What are the skin benefits of bakuchiol?
Bakuchiol is proven to have a similar gene expression regulation as retinol. “Both boost collagen and elastin production and reduce photoaging like fine lines and wrinkles,” Dr. Frieling says. “Unlike retinol, bakuchiol has no harsh side effects on the skin and is a much more gentle alternative. Studies have also shown bakuchiol’s abilities to reduce acne by fighting inflammation, hyperpigmentation, and roughness.”
When can you see results?
“You’ll see some immediate skin plumping, skin brightening and radiance,” McGeever says. “Then, over time, the benefits will start to pay off as you use the product more. Say, in the four-week, eight-week timeframe is the reduction in the appearance of fine lines and wrinkles, the evening of the skin tone, and the skin texture looking smoother and firmer.”
Dr. Frieling adds that patience is key: “A study in 2014 found that after 12 weeks, participants who applied bakuchiol twice a day saw a significant reduction in fine lines and wrinkles,” she shares.
Why would you want a natural alternative to retinol?
It comes down to tolerance. “Retinol is one of the most touted skin care products for anti-aging. While it is an effective topical treatment, it is highly potent, and can cause adverse effects such as redness, inflammation, and peeling,” Dr. Frieling warns. Retinol is known for increasing cell turnover, and that can include shedding excess skin. She also says you may not want to use retinol if you’re pregnant because “some studies have also shown that vitamin A is detrimental to unborn babies.”
McGeever cited similar retinol side effects. “It often causes skin redness, irritation, flakiness. And then on the other side, there’s a significant phototoxicity issue with, that can happen with retinol—you’re recommended to not be in the sun,” he says. “The nice thing about bakuchiol is that bakuchiol actually is able to deliver those benefits without the issues of overloading the skin and getting skin irritation.”
That being said, if you use retinol regularly and experience no adverse effects, you don’t necessarily need to switch to bakuchiol.
Any tips for application?
As with any new ingredients you are implementing in your routine, it’s best to test a small patch of skin for allergic reactions before slathering your whole face in it—even if it is gentle. “Bakuchiol is safe for all skin types,” Dr.
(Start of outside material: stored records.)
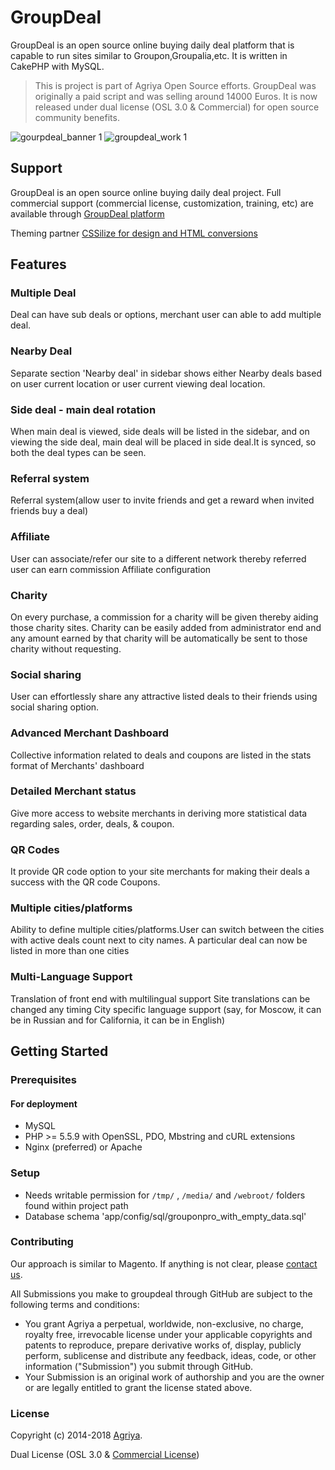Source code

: # GroupDeal

GroupDeal is an open source online buying daily deal platform that is capable to run sites similar to Groupon,Groupalia,etc. It is written in CakePHP with MySQL.

> This is project is part of Agriya Open Source efforts. GroupDeal was originally a paid script and was selling around 14000 Euros. It is now released under dual license (OSL 3.0 & Commercial) for open source community benefits.

![gourpdeal_banner 1](https://user-images.githubusercontent.com/4700341/48256729-84ab8400-e436-11e8-9711-68666a333602.png)
![groupdeal_work 1](https://user-images.githubusercontent.com/4700341/48256728-84ab8400-e436-11e8-835a-7a960915a668.png)

## Support

GroupDeal is an open source online buying daily deal project. Full commercial support (commercial license, customization, training, etc) are available through [GroupDeal platform](https://www.agriya.com/products/groupon-clone)

Theming partner [CSSilize for design and HTML conversions](http://cssilize.com/)

## Features

### Multiple Deal

Deal can have sub deals or options, merchant user can able to add multiple deal.

### Nearby Deal

Separate section 'Nearby deal' in sidebar shows either Nearby deals based on user current location or user current viewing deal location.

### Side deal - main deal rotation

When main deal is viewed, side deals will be listed in the sidebar, and on viewing the side deal, main deal will be placed in side deal.It is synced, so both the deal types can be seen.

### Referral system

Referral system(allow user to invite friends and get a reward when invited friends buy a deal)

### Affiliate

User can associate/refer our site to a different network thereby referred user can earn commission Affiliate configuration

### Charity

On every purchase, a commission for a charity will be given thereby aiding those charity sites.
Charity can be easily added from administrator end and any amount earned by that charity will be automatically be sent to those charity without requesting.

### Social sharing

User can effortlessly share any attractive listed deals to their friends using social sharing option.

### Advanced Merchant Dashboard

Collective information related to deals and coupons are listed in the stats format of Merchants' dashboard

### Detailed Merchant status

Give more access to website merchants in  deriving more statistical data regarding sales, order, deals, & coupon.

### QR Codes

It provide QR code option to your site merchants for making their deals a success with the QR code Coupons.

### Multiple cities/platforms

Ability to define multiple cities/platforms.User can switch between the cities with active deals count next to city names. A particular deal can now be listed in more than one cities

###  Multi-Language Support

Translation of front end with multilingual support
Site translations can be changed any timing
City specific language support (say, for Moscow, it can be in Russian and for California, it can be in English)

## Getting Started

### Prerequisites

#### For deployment

* MySQL
* PHP >= 5.5.9 with OpenSSL, PDO, Mbstring and cURL extensions
* Nginx (preferred) or Apache

### Setup

* Needs writable permission for `/tmp/` , `/media/` and `/webroot/` folders found within project path
* Database schema 'app/config/sql/grouponpro_with_empty_data.sql'

### Contributing

Our approach is similar to Magento. If anything is not clear, please [contact us](https://www.agriya.com/contact).

All Submissions you make to groupdeal through GitHub are subject to the following terms and conditions:

* You grant Agriya a perpetual, worldwide, non-exclusive, no charge, royalty free, irrevocable license under your applicable copyrights and patents to reproduce, prepare derivative works of, display, publicly perform, sublicense and distribute any feedback, ideas, code, or other information ("Submission") you submit through GitHub.
* Your Submission is an original work of authorship and you are the owner or are legally entitled to grant the license stated above.


### License

Copyright (c) 2014-2018 [Agriya](https://www.agriya.com/).

Dual License (OSL 3.0 & [Commercial License](https://www.agriya.com/contact))
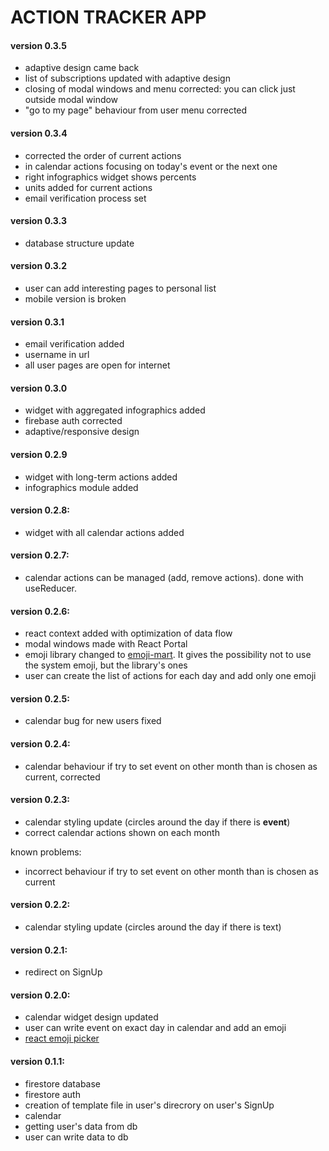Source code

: # ACTION TRACKER APP

#### version 0.3.5

- adaptive design came back
- list of subscriptions updated with adaptive design
- closing of modal windows and menu corrected: you can click just outside modal window
- "go to my page" behaviour from user menu corrected

#### version 0.3.4

- corrected the order of current actions
- in calendar actions focusing on today's event or the next one
- right infographics widget shows percents
- units added for current actions
- email verification process set

#### version 0.3.3

- database structure update

#### version 0.3.2

- user can add interesting pages to personal list
- mobile version is broken

#### version 0.3.1

- email verification added
- username in url
- all user pages are open for internet

#### version 0.3.0

- widget with aggregated infographics added
- firebase auth corrected
- adaptive/responsive design

#### version 0.2.9

- widget with long-term actions added
- infographics module added

#### version 0.2.8:

- widget with all calendar actions added

#### version 0.2.7:

- calendar actions can be managed (add, remove actions). done with useReducer.

#### version 0.2.6:

- react context added with optimization of data flow
- modal windows made with React Portal
- emoji library changed to [emoji-mart](https://github.com/missive/emoji-mart). It gives the possibility not to use the system emoji, but the library's ones
- user can create the list of actions for each day and add only one emoji

#### version 0.2.5:

- calendar bug for new users fixed

#### version 0.2.4:

- calendar behaviour if try to set event on other month than is chosen as current, corrected

#### version 0.2.3:

- calendar styling update (circles around the day if there is **event**)
- correct calendar actions shown on each month

known problems:

- incorrect behaviour if try to set event on other month than is chosen as current

#### version 0.2.2:

- calendar styling update (circles around the day if there is text)

#### version 0.2.1:

- redirect on SignUp

#### version 0.2.0:

- calendar widget design updated
- user can write event on exact day in calendar and add an emoji
- [react emoji picker](https://www.npmjs.com/package/emoji-picker-react)

#### version 0.1.1:

- firestore database
- firestore auth
- creation of template file in user's direcrory on user's SignUp
- calendar
- getting user's data from db
- user can write data to db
Frieling says.
Typically when you use retinol, you should be careful not to overload it on your skin (hence, why doctors recommend working your way up to daily usage and using ample moisturizer to buffer). “You would not be recommended that you layer a whole bunch of products [with retinol],” McGeever says. That’s not the case with bakuchiol. “We’re actually able to get active performance while formulating it at low levels. You’re able to multiply your benefit by using the regimen.” That means if bakuchiol is in your cleanser, essence, and moisturizer, you’ll only benefit more.